NBA's Chauncey Billups, Terry Rozier among dozens arrested in sweeping illegal gambling probe
NEW YORK -Chauncey Billups, an NBA Hall of Fame player and head coach of the Portland Trail Blazers, and Terry Rozier, a guard with the Miami Heat, are among more than 30 people charged on Thursday in connection with two separate but related federal gambling investigations that involved the league and organized crime.
The schemes - one of them focused on insider sports betting and another that rigged poker games nationwide - spanned years and involved tens of millions of dollars in illicit gains from wire fraud, money laundering, extortion and gambling, FBI Director Kash Patel said at a press conference in Brooklyn on Thursday.
Rozier was one of several National Basketball Association insiders who provided non-public information about how they would perform to their criminal partners, who in turn used straw bettors to place multiple bets based on the tips, authorities said.
In March 2023, for instance, Rozier told associates in advance he would leave a game early with a supposed injury, allowing them to profit when he did not reach his expected statistical totals for the game, officials said.

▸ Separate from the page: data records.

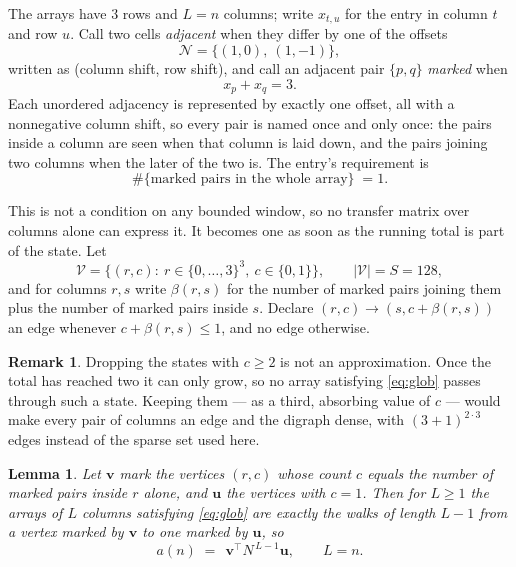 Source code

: \documentclass[11pt,a4paper]{article}
\theoremstyle{plain}
\newtheorem{lemma}[theorem]{Lemma}
\theoremstyle{definition}
\newtheorem{remark}[theorem]{Remark}
\begin{document}
The arrays have $3$ rows and $L=n$ columns; write $x_{t,u}$ for the entry in
column $t$ and row $u$. Call two cells \emph{adjacent} when they differ by one of the
offsets
\[
\mathcal N=\{(1,0),\ (1,-1)\},
\]
written as (column shift, row shift), and call an adjacent pair $\{p,q\}$
\emph{marked} when
\[
x_{p}+x_{q}=3 .
\]
Each unordered adjacency is represented by exactly one offset, all with a nonnegative column
shift, so every pair is named once and only once: the pairs inside a column are seen when
that column is laid down, and the pairs joining two columns when the later of the two is. The
entry's requirement is
\begin{equation}\label{eq:glob}
\#\{\text{marked pairs in the whole array}\}\;=1.
\end{equation}

This is not a condition on any bounded window, so no transfer matrix over columns alone can
express it. It becomes one as soon as the running total is part of the state. Let
\[
\mathcal V=\bigl\{(r,c):\ r\in\{0,\dots,3\}^{3},\ c\in\{0,1\}\bigr\},
\qquad |\mathcal V|=S=128,
\]
and for columns $r,s$ write $\beta(r,s)$ for the number of marked pairs joining them plus the
number of marked pairs inside $s$. Declare $(r,c)\to(s,c+\beta(r,s))$ an edge whenever
$c+\beta(r,s)\le1$, and no edge otherwise.

\begin{remark}
Dropping the states with $c\ge2$ is not an approximation. Once the total has reached two it
can only grow, so no array satisfying \eqref{eq:glob} passes through such a state. Keeping
them --- as a third, absorbing value of $c$ --- would make every pair of columns an edge and
the digraph dense, with $(3+1)^{2\cdot3}$ edges instead of the sparse set used here.
\end{remark}

\begin{lemma}\label{lem:walk}
Let $\mathbf{v}$ mark the vertices $(r,c)$ whose count $c$ equals the number of marked pairs
inside $r$ alone, and $\mathbf{u}$ the vertices with $c=1$. Then for $L\ge1$ the arrays
of $L$ columns satisfying \eqref{eq:glob} are exactly the walks of length $L-1$ from a
vertex marked by $\mathbf{v}$ to one marked by $\mathbf{u}$, so
\[
a(n)\;=\;\,\mathbf{v}^{\!\top}N^{\,L-1}\mathbf{u},\qquad L=n .
\]
\end{lemma}
\end{document}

"This is the insider trading saga for the NBA," Patel said.
Billups was charged in a separate case with helping to rig poker games to defraud unknowing players who were lured to the games with the promise of playing against celebrities, officials said. The defendants employed sophisticated technology, including fraudulent card shufflers and x-ray tables.
That scheme also involved the Bonano, Gambino, Lucchese and Genovese organized crime families in New York, which took a cut of the profits, used extortion and robbery to collect unpaid debts and laundered proceeds through cryptocurrency and other means, according to prosecutors.